### Records for this exercise ###

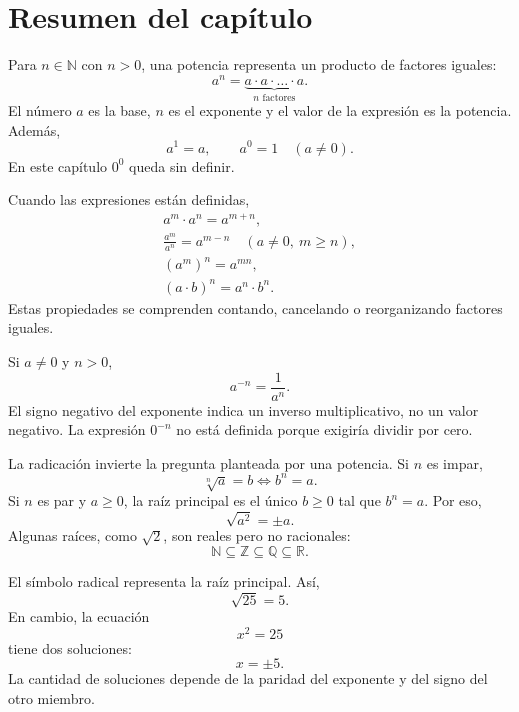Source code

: \section{Resumen del capítulo}

\begin{tcolorbox}[resumen,title=Potencias]
Para \(n\in\mathbb N\) con \(n>0\), una potencia representa un producto de factores iguales:
\[
a^n=\underbrace{a\cdot a\cdot\ldots\cdot a}_{n\text{ factores}}.
\]
El número \(a\) es la base, \(n\) es el exponente y el valor de la expresión es la potencia. Además,
\[
a^1=a,
\qquad
a^0=1\quad(a\ne0).
\]
En este capítulo \(0^0\) queda sin definir.
\end{tcolorbox}

\begin{tcolorbox}[resumen,title=Propiedades con exponentes naturales]
Cuando las expresiones están definidas,
\begin{gather*}
a^m\cdot a^n=a^{m+n},\\
\frac{a^m}{a^n}=a^{m-n}\quad(a\ne0,\ m\ge n),\\
(a^m)^n=a^{mn},\\
(a\cdot b)^n=a^n\cdot b^n.
\end{gather*}
Estas propiedades se comprenden contando, cancelando o reorganizando factores iguales.
\end{tcolorbox}

\begin{tcolorbox}[resumen,title=Exponentes enteros negativos]
Si \(a\ne0\) y \(n>0\),
\[
a^{-n}=\frac1{a^n}.
\]
El signo negativo del exponente indica un inverso multiplicativo, no un valor negativo. La expresión \(0^{-n}\) no está definida porque exigiría dividir por cero.
\end{tcolorbox}

\begin{tcolorbox}[resumen,title=Raíces y números reales]
La radicación invierte la pregunta planteada por una potencia. Si \(n\) es impar,
\[
\sqrt[n]{a}=b\Longleftrightarrow b^n=a.
\]
Si \(n\) es par y \(a\ge0\), la raíz principal es el único \(b\ge0\) tal que \(b^n=a\). Por eso,
\[
\sqrt{a^2}=\pm a.
\]
Algunas raíces, como \(\sqrt2\), son reales pero no racionales:
\[
\mathbb N\subseteq\mathbb Z\subseteq\mathbb Q\subseteq\mathbb R.
\]
\end{tcolorbox}

\begin{tcolorbox}[resumen,title=Raíz principal y ecuaciones]
El símbolo radical representa la raíz principal. Así,
\[
\sqrt{25}=5.
\]
En cambio, la ecuación
\[
x^2=25
\]
tiene dos soluciones:
\[
x=\pm5.
\]
La cantidad de soluciones depende de la paridad del exponente y del signo del otro miembro.
\end{tcolorbox}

###

- What needs to be done
Please retype the data exactly as it appears, but without any of its pictures.

- Solved problem
Source code

: \section{Resumen del capítulo}

\begin{tcolorbox}[resumen,title=Potencias]
Para \(n\in\mathbb N\) con \(n>0\), una potencia representa un producto de factores iguales:
\[
a^n=\underbrace{a\cdot a\cdot\ldots\cdot a}_{n\text{ factores}}.
\]
El número \(a\) es la base, \(n\) es el exponente y el valor de la expresión es la potencia. Además,
\[
a^1=a,
\qquad
a^0=1\quad(a\ne0).
\]
En este capítulo \(0^0\) queda sin definir.
\end{tcolorbox}

\begin{tcolorbox}[resumen,title=Propiedades con exponentes naturales]
Cuando las expresiones están definidas,
\begin{gather*}
a^m\cdot a^n=a^{m+n},\\
\frac{a^m}{a^n}=a^{m-n}\quad(a\ne0,\ m\ge n),\\
(a^m)^n=a^{mn},\\
(a\cdot b)^n=a^n\cdot b^n.
\end{gather*}
Estas propiedades se comprenden contando, cancelando o reorganizando factores iguales.
\end{tcolorbox}

\begin{tcolorbox}[resumen,title=Exponentes enteros negativos]
Si \(a\ne0\) y \(n>0\),
\[
a^{-n}=\frac1{a^n}.
\]
El signo negativo del exponente indica un inverso multiplicativo, no un valor negativo. La expresión \(0^{-n}\) no está definida porque exigiría dividir por cero.
\end{tcolorbox}

\begin{tcolorbox}[resumen,title=Raíces y números reales]
La radicación invierte la pregunta planteada por una potencia. Si \(n\) es impar,
\[
\sqrt[n]{a}=b\Longleftrightarrow b^n=a.
\]
Si \(n\) es par y \(a\ge0\), la raíz principal es el único \(b\ge0\) tal que \(b^n=a\). Por eso,
\[
\sqrt{a^2}=\pm a.
\]
Algunas raíces, como \(\sqrt2\), son reales pero no racionales:
\[
\mathbb N\subseteq\mathbb Z\subseteq\mathbb Q\subseteq\mathbb R.
\]
\end{tcolorbox}

\begin{tcolorbox}[resumen,title=Raíz principal y ecuaciones]
El símbolo radical representa la raíz principal. Así,
\[
\sqrt{25}=5.
\]
En cambio, la ecuación
\[
x^2=25
\]
tiene dos soluciones:
\[
x=\pm5.
\]
La cantidad de soluciones depende de la paridad del exponente y del signo del otro miembro.
\end{tcolorbox}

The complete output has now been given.